§ **Requirement**: Write out each line of the entries below that holds the word "lceil".

§ **Given data**:
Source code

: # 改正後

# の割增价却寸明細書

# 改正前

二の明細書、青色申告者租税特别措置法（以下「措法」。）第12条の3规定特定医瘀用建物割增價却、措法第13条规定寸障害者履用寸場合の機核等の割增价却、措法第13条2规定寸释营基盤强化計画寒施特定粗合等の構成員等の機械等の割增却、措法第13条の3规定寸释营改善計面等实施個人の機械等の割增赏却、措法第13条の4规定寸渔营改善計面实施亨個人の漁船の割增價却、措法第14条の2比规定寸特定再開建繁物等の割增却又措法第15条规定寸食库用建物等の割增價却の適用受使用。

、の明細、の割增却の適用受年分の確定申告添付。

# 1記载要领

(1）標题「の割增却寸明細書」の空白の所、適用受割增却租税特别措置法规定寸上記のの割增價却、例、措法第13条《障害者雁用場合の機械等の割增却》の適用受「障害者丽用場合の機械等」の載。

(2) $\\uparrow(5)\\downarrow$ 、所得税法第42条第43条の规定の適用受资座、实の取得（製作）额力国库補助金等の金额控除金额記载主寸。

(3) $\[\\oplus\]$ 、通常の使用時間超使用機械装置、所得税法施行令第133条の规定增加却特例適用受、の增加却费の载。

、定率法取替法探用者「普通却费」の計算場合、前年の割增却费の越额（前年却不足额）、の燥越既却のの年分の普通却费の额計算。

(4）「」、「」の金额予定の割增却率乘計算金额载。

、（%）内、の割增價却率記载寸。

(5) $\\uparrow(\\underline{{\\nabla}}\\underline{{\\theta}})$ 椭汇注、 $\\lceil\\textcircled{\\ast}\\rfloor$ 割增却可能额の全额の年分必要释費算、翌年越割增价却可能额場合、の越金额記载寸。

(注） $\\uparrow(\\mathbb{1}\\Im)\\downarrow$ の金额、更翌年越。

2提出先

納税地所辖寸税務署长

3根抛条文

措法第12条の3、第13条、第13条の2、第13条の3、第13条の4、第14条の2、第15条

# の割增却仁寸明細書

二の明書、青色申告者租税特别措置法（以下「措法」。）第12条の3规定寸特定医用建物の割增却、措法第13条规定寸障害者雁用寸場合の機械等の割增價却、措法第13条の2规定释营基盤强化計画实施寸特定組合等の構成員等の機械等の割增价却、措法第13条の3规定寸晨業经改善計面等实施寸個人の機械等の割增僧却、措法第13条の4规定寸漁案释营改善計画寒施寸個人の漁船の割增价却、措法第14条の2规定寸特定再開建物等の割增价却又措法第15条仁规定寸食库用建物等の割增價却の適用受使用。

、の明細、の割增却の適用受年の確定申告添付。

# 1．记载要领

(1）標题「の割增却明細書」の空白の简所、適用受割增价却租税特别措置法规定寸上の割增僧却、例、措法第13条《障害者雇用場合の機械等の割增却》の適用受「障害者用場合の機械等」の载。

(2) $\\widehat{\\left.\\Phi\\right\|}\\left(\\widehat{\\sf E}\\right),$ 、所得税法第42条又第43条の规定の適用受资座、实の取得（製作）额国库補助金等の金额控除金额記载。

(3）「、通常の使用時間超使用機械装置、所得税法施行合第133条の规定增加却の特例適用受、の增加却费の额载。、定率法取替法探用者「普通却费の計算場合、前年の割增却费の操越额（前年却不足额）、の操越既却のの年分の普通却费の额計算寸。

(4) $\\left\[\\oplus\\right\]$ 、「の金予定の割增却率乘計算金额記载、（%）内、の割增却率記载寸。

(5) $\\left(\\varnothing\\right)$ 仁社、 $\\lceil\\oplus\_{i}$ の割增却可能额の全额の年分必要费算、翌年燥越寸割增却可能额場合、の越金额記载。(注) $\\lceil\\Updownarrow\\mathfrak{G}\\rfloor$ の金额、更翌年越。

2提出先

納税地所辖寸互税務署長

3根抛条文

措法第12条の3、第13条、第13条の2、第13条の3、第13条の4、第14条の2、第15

§ **Output**:
(5) $\\uparrow(\\underline{{\\nabla}}\\underline{{\\theta}})$ 椭汇注、 $\\lceil\\textcircled{\\ast}\\rfloor$ 割增却可能额の全额の年分必要释費算、翌年越割增价却可能额場合、の越金额記载寸。
(5) $\\left(\\varnothing\\right)$ 仁社、 $\\lceil\\oplus\_{i}$ の割增却可能额の全额の年分必要费算、翌年燥越寸割增却可能额場合、の越金额記载。(注) $\\lceil\\Updownarrow\\mathfrak{G}\\rfloor$ の金额、更翌年越。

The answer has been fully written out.